One fundamental scientific and philosophical problem is determining how life began on earth as well as the probability of such a thing happening. Those who favor a purposeful universe point to the existence of life as evidence for said purpose-they claim that the odds of life just happening are far too long to explain otherwise. Those who favor that life just happened need to provide an account of how it just happened and typically want to discuss the probability of the event.
In 1970 Jacques Monod (a biologist and winner of a Nobel prize) wrote “Man at last knows that he is alone in the unfeeling immensity of the universe, out of which he emerged only by chance.” This quote nicely expressed the dominant scientific view of the time: the emergence of life on earth was 1) the result of chance and 2) a matter of such amazingly low probability that it most likely never occurred elsewhere. Of course, even if the probability of life were extremely low, it would still be a hasty inference to conclude what Monod concluded. It is, after all, a big universe.
While this view still enjoys some popularity, some scientists have started accepting the view expressed by Christian de Duve (a biochemist) who calls life a “cosmic imperative” and asserts that it should appear on any earth like world. Given that he has a sample of one (earth) to work with, his assertion is amazingly bold. This hypothesis is sometimes called “biological determinism” (not to be confused with the determinism in the free will debate, of course).

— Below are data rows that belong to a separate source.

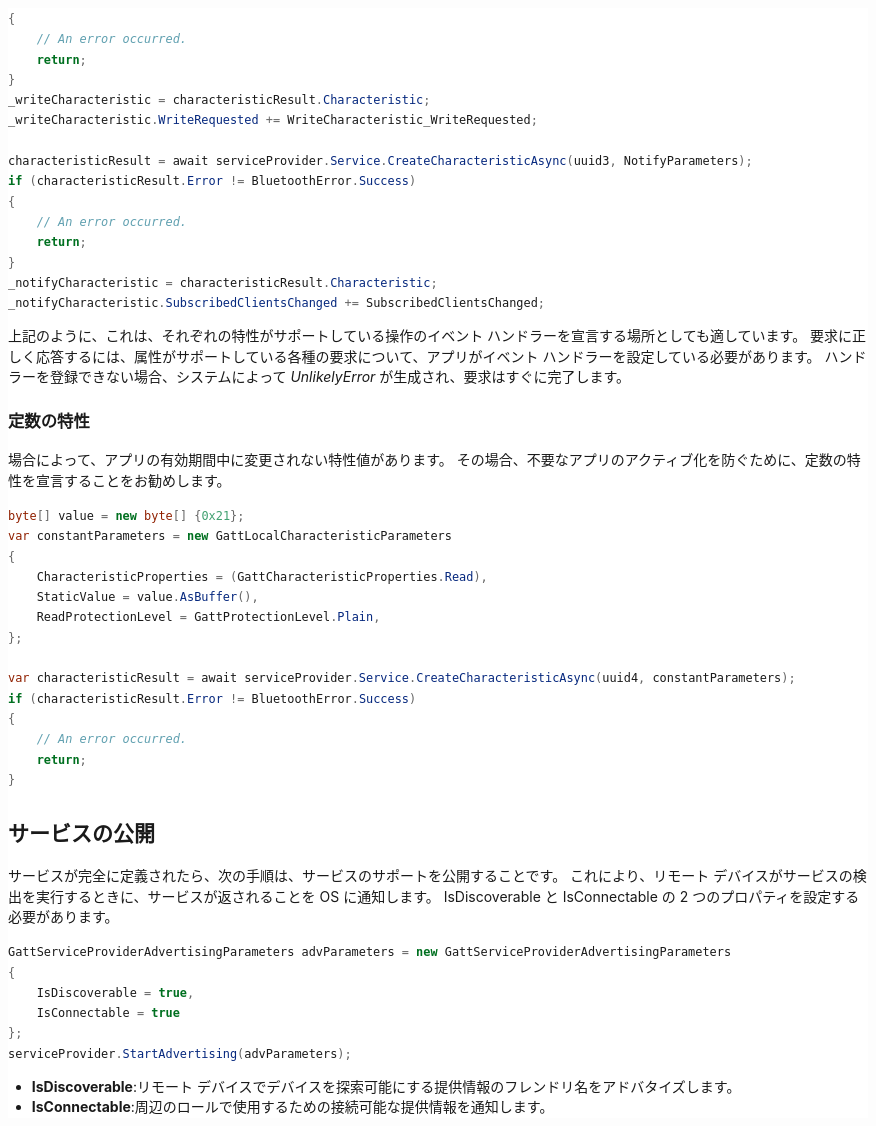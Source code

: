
 ```csharp
{
    // An error occurred.
    return;
}
_writeCharacteristic = characteristicResult.Characteristic;
_writeCharacteristic.WriteRequested += WriteCharacteristic_WriteRequested;

characteristicResult = await serviceProvider.Service.CreateCharacteristicAsync(uuid3, NotifyParameters);
if (characteristicResult.Error != BluetoothError.Success)
{
    // An error occurred.
    return;
}
_notifyCharacteristic = characteristicResult.Characteristic;
_notifyCharacteristic.SubscribedClientsChanged += SubscribedClientsChanged;
```
上記のように、これは、それぞれの特性がサポートしている操作のイベント ハンドラーを宣言する場所としても適しています。  要求に正しく応答するには、属性がサポートしている各種の要求について、アプリがイベント ハンドラーを設定している必要があります。  ハンドラーを登録できない場合、システムによって *UnlikelyError* が生成され、要求はすぐに完了します。

### <a name="constant-characteristics"></a>定数の特性
場合によって、アプリの有効期間中に変更されない特性値があります。 その場合、不要なアプリのアクティブ化を防ぐために、定数の特性を宣言することをお勧めします。 

```csharp
byte[] value = new byte[] {0x21};
var constantParameters = new GattLocalCharacteristicParameters
{
    CharacteristicProperties = (GattCharacteristicProperties.Read),
    StaticValue = value.AsBuffer(),
    ReadProtectionLevel = GattProtectionLevel.Plain,
};

var characteristicResult = await serviceProvider.Service.CreateCharacteristicAsync(uuid4, constantParameters);
if (characteristicResult.Error != BluetoothError.Success)
{
    // An error occurred.
    return;
}
```
## <a name="publish-the-service"></a>サービスの公開
サービスが完全に定義されたら、次の手順は、サービスのサポートを公開することです。 これにより、リモート デバイスがサービスの検出を実行するときに、サービスが返されることを OS に通知します。  IsDiscoverable と IsConnectable の 2 つのプロパティを設定する必要があります。  

```csharp
GattServiceProviderAdvertisingParameters advParameters = new GattServiceProviderAdvertisingParameters
{
    IsDiscoverable = true,
    IsConnectable = true
};
serviceProvider.StartAdvertising(advParameters);
```
- **IsDiscoverable**:リモート デバイスでデバイスを探索可能にする提供情報のフレンドリ名をアドバタイズします。
- **IsConnectable**:周辺のロールで使用するための接続可能な提供情報を通知します。
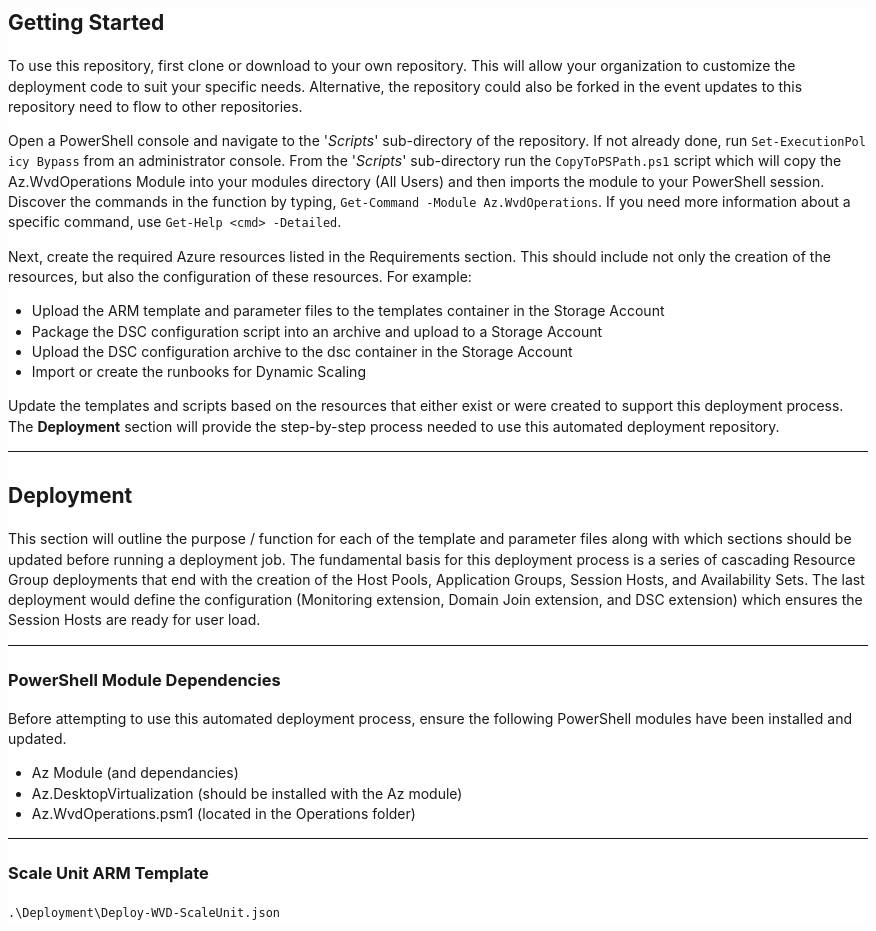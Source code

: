 
## Getting Started

To use this repository, first clone or download to your own repository. This will allow your organization to customize the deployment code to suit your specific needs. Alternative, the repository could also be forked in the event updates to this repository need to flow to other repositories.

Open a PowerShell console and navigate to the '*Scripts*' sub-directory of the repository.  If not already done, run ```Set-ExecutionPolicy Bypass``` from an administrator console. From the '*Scripts*' sub-directory run the ```CopyToPSPath.ps1``` script which will copy the Az.WvdOperations Module into your modules directory (All Users) and then imports the module to your PowerShell session. Discover the commands in the function by typing, ```Get-Command -Module Az.WvdOperations```. If you need more information about a specific command, use ```Get-Help <cmd> -Detailed```.

Next, create the required Azure resources listed in the Requirements section. This should include not only the creation of the resources, but also the configuration of these resources. For example:

- Upload the ARM template and parameter files to the templates container in the Storage Account
- Package the DSC configuration script into an archive and upload to a Storage Account
- Upload the DSC configuration archive to the dsc container in the Storage Account
- Import or create the runbooks for Dynamic Scaling

 Update the templates and scripts based on the resources that either exist or were created to support this deployment process. The **Deployment** section will provide the step-by-step process needed to use this automated deployment repository.

---

## Deployment

 This section will outline the purpose / function for each of the template and parameter files along with which sections should be updated before running a deployment job. The fundamental basis for this deployment process is a series of cascading Resource Group deployments that end with the creation of the Host Pools, Application Groups, Session Hosts, and Availability Sets. The last deployment would define the configuration (Monitoring extension, Domain Join extension, and DSC extension) which ensures the Session Hosts are ready for user load.

---

### PowerShell Module Dependencies

 Before attempting to use this automated deployment process, ensure the following PowerShell modules have been installed and updated.

- Az Module (and dependancies)
- Az.DesktopVirtualization (should be installed with the Az module)
- Az.WvdOperations.psm1 (located in the Operations folder)

---

### Scale Unit ARM Template

 `.\Deployment\Deploy-WVD-ScaleUnit.json`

Finding life on another world, such as Mars, or even finding signs that life appeared multiple times on one world (such as earth) would help support the biological determinism hypothesis. Of course, it would require finding multiple worlds like earth with life on them to make accepting the hypothesis reasonabl. After all, finding a few worlds with life in a vast universe would be consistent with the claim that life arises by pure chance and at a very low probability.
As a philosopher, I find the debate quite interesting. After all, it is replaying debates that occurred centuries ago in philosophy regarding the nature of reality. It will be interesting to see the proposed mechanism for biological determinism. Naturally, it does seem to stray into the area of classic, Aristotelian style teleology. Of course, I think humans find that irresistible. For example, even those devoted to evolution find it almost impossible to avoid straying into talk of purpose.